═════ Exercise data

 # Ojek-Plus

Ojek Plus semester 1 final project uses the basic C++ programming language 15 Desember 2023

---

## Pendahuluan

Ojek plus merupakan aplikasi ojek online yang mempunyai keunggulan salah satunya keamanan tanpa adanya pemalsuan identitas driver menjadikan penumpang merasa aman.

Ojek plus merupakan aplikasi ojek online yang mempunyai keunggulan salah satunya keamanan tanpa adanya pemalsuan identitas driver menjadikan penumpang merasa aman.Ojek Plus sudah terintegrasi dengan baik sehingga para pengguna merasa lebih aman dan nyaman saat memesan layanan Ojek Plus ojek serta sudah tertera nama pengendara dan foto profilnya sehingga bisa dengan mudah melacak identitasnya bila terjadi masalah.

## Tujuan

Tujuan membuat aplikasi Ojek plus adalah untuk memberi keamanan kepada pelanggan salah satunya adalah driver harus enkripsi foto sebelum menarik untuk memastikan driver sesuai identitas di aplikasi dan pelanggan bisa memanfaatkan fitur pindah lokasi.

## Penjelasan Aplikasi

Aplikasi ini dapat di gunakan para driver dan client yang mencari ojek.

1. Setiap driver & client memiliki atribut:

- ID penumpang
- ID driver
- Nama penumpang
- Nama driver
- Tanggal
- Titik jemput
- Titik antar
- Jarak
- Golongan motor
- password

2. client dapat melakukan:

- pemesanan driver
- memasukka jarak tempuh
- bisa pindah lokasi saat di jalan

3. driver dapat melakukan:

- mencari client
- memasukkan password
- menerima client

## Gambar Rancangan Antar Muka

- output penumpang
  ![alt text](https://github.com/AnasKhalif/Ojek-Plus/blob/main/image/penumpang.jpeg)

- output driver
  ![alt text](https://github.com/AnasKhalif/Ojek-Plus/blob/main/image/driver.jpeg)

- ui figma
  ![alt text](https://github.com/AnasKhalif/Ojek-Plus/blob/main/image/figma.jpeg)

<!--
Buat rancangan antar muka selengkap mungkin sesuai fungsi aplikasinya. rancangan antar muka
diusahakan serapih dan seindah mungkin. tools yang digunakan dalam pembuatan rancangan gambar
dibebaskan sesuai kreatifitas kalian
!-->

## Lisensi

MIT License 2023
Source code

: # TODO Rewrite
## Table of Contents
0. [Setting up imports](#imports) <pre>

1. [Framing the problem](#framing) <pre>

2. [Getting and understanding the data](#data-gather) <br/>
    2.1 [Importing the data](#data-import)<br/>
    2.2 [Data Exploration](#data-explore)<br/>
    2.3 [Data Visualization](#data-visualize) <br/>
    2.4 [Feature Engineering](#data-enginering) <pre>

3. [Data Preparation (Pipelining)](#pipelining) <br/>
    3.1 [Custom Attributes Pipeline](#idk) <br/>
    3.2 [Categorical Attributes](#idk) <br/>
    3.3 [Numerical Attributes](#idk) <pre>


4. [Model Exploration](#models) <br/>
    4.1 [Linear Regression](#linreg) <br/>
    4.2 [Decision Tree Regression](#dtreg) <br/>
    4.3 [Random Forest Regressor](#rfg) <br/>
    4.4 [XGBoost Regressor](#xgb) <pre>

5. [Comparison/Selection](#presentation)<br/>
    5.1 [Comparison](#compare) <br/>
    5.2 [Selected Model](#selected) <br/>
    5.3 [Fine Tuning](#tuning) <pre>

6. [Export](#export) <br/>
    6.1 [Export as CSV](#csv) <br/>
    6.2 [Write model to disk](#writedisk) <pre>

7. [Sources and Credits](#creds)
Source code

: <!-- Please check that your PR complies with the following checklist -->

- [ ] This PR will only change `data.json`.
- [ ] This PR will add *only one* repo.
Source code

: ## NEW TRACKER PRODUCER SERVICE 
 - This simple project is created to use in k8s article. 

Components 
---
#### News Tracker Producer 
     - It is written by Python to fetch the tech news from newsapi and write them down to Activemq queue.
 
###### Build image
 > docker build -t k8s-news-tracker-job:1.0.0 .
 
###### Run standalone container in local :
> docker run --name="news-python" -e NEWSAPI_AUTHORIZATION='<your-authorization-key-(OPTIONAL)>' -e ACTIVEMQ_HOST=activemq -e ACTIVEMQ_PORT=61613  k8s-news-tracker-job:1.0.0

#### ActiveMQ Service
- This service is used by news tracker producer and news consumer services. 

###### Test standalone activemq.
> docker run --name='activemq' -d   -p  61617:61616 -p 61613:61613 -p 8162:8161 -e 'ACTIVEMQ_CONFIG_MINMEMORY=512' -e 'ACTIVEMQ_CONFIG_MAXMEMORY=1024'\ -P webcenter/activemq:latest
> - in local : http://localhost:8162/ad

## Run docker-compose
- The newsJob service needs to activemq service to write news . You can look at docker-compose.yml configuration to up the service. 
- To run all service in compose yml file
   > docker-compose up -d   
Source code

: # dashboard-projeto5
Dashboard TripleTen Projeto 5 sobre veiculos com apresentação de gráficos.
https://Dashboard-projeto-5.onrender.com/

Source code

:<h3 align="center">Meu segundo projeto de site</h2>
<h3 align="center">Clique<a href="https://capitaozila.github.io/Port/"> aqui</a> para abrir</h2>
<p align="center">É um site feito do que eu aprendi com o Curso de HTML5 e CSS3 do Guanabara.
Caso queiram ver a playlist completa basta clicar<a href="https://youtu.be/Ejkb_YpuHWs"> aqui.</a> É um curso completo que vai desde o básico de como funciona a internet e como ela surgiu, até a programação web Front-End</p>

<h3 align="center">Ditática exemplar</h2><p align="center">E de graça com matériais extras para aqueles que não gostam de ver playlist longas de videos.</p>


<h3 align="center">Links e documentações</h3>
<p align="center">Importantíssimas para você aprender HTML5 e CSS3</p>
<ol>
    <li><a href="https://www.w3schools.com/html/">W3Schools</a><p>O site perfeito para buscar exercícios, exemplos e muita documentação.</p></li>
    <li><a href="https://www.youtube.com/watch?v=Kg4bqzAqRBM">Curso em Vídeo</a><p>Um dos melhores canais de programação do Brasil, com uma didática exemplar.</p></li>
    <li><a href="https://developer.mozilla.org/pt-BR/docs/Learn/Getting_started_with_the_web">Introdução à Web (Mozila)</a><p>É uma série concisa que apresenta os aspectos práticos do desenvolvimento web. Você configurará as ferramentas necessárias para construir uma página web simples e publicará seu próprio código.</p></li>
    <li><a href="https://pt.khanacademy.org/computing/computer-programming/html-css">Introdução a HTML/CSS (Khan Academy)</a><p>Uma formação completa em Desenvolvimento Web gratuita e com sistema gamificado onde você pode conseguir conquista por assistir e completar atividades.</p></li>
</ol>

══════════

Would you reproduce the entire listing, keeping every line as it is?

 # Ojek-Plus

Ojek Plus semester 1 final project uses the basic C++ programming language 15 Desember 2023

---

## Pendahuluan

Ojek plus merupakan aplikasi ojek online yang mempunyai keunggulan salah satunya keamanan tanpa adanya pemalsuan identitas driver menjadikan penumpang merasa aman.

Ojek plus merupakan aplikasi ojek online yang mempunyai keunggulan salah satunya keamanan tanpa adanya pemalsuan identitas driver menjadikan penumpang merasa aman.Ojek Plus sudah terintegrasi dengan baik sehingga para pengguna merasa lebih aman dan nyaman saat memesan layanan Ojek Plus ojek serta sudah tertera nama pengendara dan foto profilnya sehingga bisa dengan mudah melacak identitasnya bila terjadi masalah.

## Tujuan

Tujuan membuat aplikasi Ojek plus adalah untuk memberi keamanan kepada pelanggan salah satunya adalah driver harus enkripsi foto sebelum menarik untuk memastikan driver sesuai identitas di aplikasi dan pelanggan bisa memanfaatkan fitur pindah lokasi.

## Penjelasan Aplikasi

Aplikasi ini dapat di gunakan para driver dan client yang mencari ojek.

1. Setiap driver & client memiliki atribut:

- ID penumpang
- ID driver
- Nama penumpang
- Nama driver
- Tanggal
- Titik jemput
- Titik antar
- Jarak
- Golongan motor
- password

2. client dapat melakukan:

- pemesanan driver
- memasukka jarak tempuh
- bisa pindah lokasi saat di jalan

3. driver dapat melakukan:

- mencari client
- memasukkan password
- menerima client

## Gambar Rancangan Antar Muka

- output penumpang
  ![alt text](https://github.com/AnasKhalif/Ojek-Plus/blob/main/image/penumpang.jpeg)

- output driver
  ![alt text](https://github.com/AnasKhalif/Ojek-Plus/blob/main/image/driver.jpeg)

- ui figma
  ![alt text](https://github.com/AnasKhalif/Ojek-Plus/blob/main/image/figma.jpeg)

<!--
Buat rancangan antar muka selengkap mungkin sesuai fungsi aplikasinya. rancangan antar muka
diusahakan serapih dan seindah mungkin. tools yang digunakan dalam pembuatan rancangan gambar
dibebaskan sesuai kreatifitas kalian
!-->

## Lisensi

MIT License 2023
Source code

: # TODO Rewrite
## Table of Contents
0. [Setting up imports](#imports) <pre>

1. [Framing the problem](#framing) <pre>

2. [Getting and understanding the data](#data-gather) <br/>
    2.1 [Importing the data](#data-import)<br/>
    2.2 [Data Exploration](#data-explore)<br/>
    2.3 [Data Visualization](#data-visualize) <br/>
    2.4 [Feature Engineering](#data-enginering) <pre>

3. [Data Preparation (Pipelining)](#pipelining) <br/>
    3.1 [Custom Attributes Pipeline](#idk) <br/>
    3.2 [Categorical Attributes](#idk) <br/>
    3.3 [Numerical Attributes](#idk) <pre>


4. [Model Exploration](#models) <br/>
    4.1 [Linear Regression](#linreg) <br/>
    4.2 [Decision Tree Regression](#dtreg) <br/>
    4.3 [Random Forest Regressor](#rfg) <br/>
    4.4 [XGBoost Regressor](#xgb) <pre>

5. [Comparison/Selection](#presentation)<br/>
    5.1 [Comparison](#compare) <br/>
    5.2 [Selected Model](#selected) <br/>
    5.3 [Fine Tuning](#tuning) <pre>

6. [Export](#export) <br/>
    6.1 [Export as CSV](#csv) <br/>
    6.2 [Write model to disk](#writedisk) <pre>

7. [Sources and Credits](#creds)
Source code

: <!-- Please check that your PR complies with the following checklist -->

- [ ] This PR will only change `data.json`.
- [ ] This PR will add *only one* repo.
Source code

: ## NEW TRACKER PRODUCER SERVICE 
 - This simple project is created to use in k8s article. 

Components 
---
#### News Tracker Producer 
     - It is written by Python to fetch the tech news from newsapi and write them down to Activemq queue.
 
###### Build image
 > docker build -t k8s-news-tracker-job:1.0.0 .
 
###### Run standalone container in local :
> docker run --name="news-python" -e NEWSAPI_AUTHORIZATION='<your-authorization-key-(OPTIONAL)>' -e ACTIVEMQ_HOST=activemq -e ACTIVEMQ_PORT=61613  k8s-news-tracker-job:1.0.0

#### ActiveMQ Service
- This service is used by news tracker producer and news consumer services. 

###### Test standalone activemq.
> docker run --name='activemq' -d   -p  61617:61616 -p 61613:61613 -p 8162:8161 -e 'ACTIVEMQ_CONFIG_MINMEMORY=512' -e 'ACTIVEMQ_CONFIG_MAXMEMORY=1024'\ -P webcenter/activemq:latest
> - in local : http://localhost:8162/ad

## Run docker-compose
- The newsJob service needs to activemq service to write news . You can look at docker-compose.yml configuration to up the service. 
- To run all service in compose yml file
   > docker-compose up -d   
Source code

: # dashboard-projeto5
Dashboard TripleTen Projeto 5 sobre veiculos com apresentação de gráficos.
https://Dashboard-projeto-5.onrender.com/

Source code

:<h3 align="center">Meu segundo projeto de site</h2>
<h3 align="center">Clique<a href="https://capitaozila.github.io/Port/"> aqui</a> para abrir</h2>
<p align="center">É um site feito do que eu aprendi com o Curso de HTML5 e CSS3 do Guanabara.
Caso queiram ver a playlist completa basta clicar<a href="https://youtu.be/Ejkb_YpuHWs"> aqui.</a> É um curso completo que vai desde o básico de como funciona a internet e como ela surgiu, até a programação web Front-End</p>

<h3 align="center">Ditática exemplar</h2><p align="center">E de graça com matériais extras para aqueles que não gostam de ver playlist longas de videos.</p>


<h3 align="center">Links e documentações</h3>
<p align="center">Importantíssimas para você aprender HTML5 e CSS3</p>
<ol>
    <li><a href="https://www.w3schools.com/html/">W3Schools</a><p>O site perfeito para buscar exercícios, exemplos e muita documentação.</p></li>
    <li><a href="https://www.youtube.com/watch?v=Kg4bqzAqRBM">Curso em Vídeo</a><p>Um dos melhores canais de programação do Brasil, com uma didática exemplar.</p></li>
    <li><a href="https://developer.mozilla.org/pt-BR/docs/Learn/Getting_started_with_the_web">Introdução à Web (Mozila)</a><p>É uma série concisa que apresenta os aspectos práticos do desenvolvimento web. Você configurará as ferramentas necessárias para construir uma página web simples e publicará seu próprio código.</p></li>
    <li><a href="https://pt.khanacademy.org/computing/computer-programming/html-css">Introdução a HTML/CSS (Khan Academy)</a><p>Uma formação completa em Desenvolvimento Web gratuita e com sistema gamificado onde você pode conseguir conquista por assistir e completar atividades.</p></li>
</ol>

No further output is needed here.